The second lecturer was the co-founder of CardinalBlue. In 2011, their photography app PicCollage was released in 500 Startups accelerator and was downloaded for 400 thousand times in the very first month. “We realized that there weren’t that many competitors. Or, maybe PicCollage is really special.” The co-founder John Fan said that they raised 2.7 million US dollars in the silicon valley, which is a seed funding that is almost enough to be called a Series A.

“ VCs are looking for small restaurants that will become the next Mos Burger. As entrepreneurs, you have to give them the vision, even illusion.”

Raising money is like blowing up a balloon, said John. “If you tell the investors that you are a red balloon, just like Google. They believe you and give you that huge amount of money. And then, BANG! You may explode. But if you just got the right amount of money, you could become a beautiful balloon.”

When it comes to fundraising, John has 3 advice.

1.Most start-ups should not go immediately for VC.

2.Be careful when choosing investors.

3.Try to MAKE MONEY instead of going for fundraising again.

“Many entrepreneurs say that we should be careful about money because maybe we will not get any more in the future. However, the investors may not tell you this. Listening to the investor’s advice, we moved to a new office and did lots of marketing and investment turned out not suitable for us. The investors want there money back. It’s true. But only you know what you should do!”

“There are two kinds of start-ups: unicorns and money makers. While unicorns are relatively rare, please try to earn more money!”

“If you want our money, please figure out first what we are doing.” -Mesh Ventures

“When trying to find investment target, we want groups that jump into bigger industry, at least 1 billion worth. Mesh Ventures invest mostly on American and Asian companies, including areas like Smart City, Industry 4.0, and security-related industries. We care about what problems these systems can solve. Before coming to us, please make sure you have good explanation on the data you collected.”

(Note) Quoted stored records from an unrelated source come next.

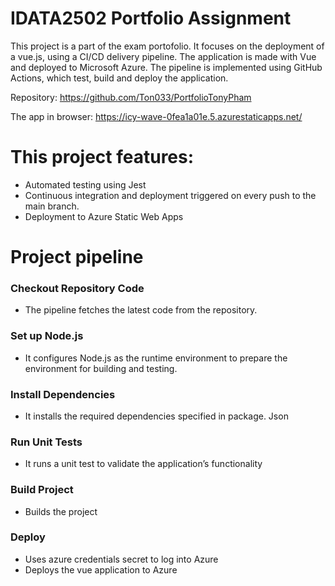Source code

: # IDATA2502 Portfolio Assignment

This project is a part of the exam portofolio.
It focuses on the deployment of a vue.js, using a CI/CD delivery pipeline.
The application is made with Vue and deployed to Microsoft Azure.
The pipeline is implemented using GitHub Actions, which test, build and deploy the application.

Repository:
https://github.com/Ton033/PortfolioTonyPham

The app in browser:
https://icy-wave-0fea1a01e.5.azurestaticapps.net/

# This project features:
- Automated testing using Jest
- Continuous integration and deployment triggered on every push to the main branch.
- Deployment to Azure Static Web Apps

# Project pipeline
### Checkout Repository Code
- The pipeline fetches the latest code from the repository. 

### Set up Node.js
- It configures Node.js as the runtime environment to prepare the environment for building and testing. 

### Install Dependencies
- It installs the required dependencies specified in package. Json

### Run Unit Tests
- It runs a unit test to validate the application’s functionality

### Build Project
-  Builds the project

### Deploy
- Uses azure credentials secret to log into Azure
- Deploys the vue application to Azure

Ben Liu, co-founder of Mesh Ventures says that you can do whatever you want with the money you get. If you are in seed round or A round, you may be still working on prototypes. In series B or C, the business model is clear. You need money to make it big. Some people want to make products. Others prefer branding. It all depends on your company and the industry.

“If there’s a group asking for 50 million dollars and as I walk in their office, I see a gigantic marble structure. I will start to ask myself: are they spending their money on marbles? And I will most likely not spend my money on this company. And finally, can money help you find the right employees? I personally think that smart guys have their own goals. They may not work for you because of those marbles. What you, as the owner of the company, want to do in the future is the key.”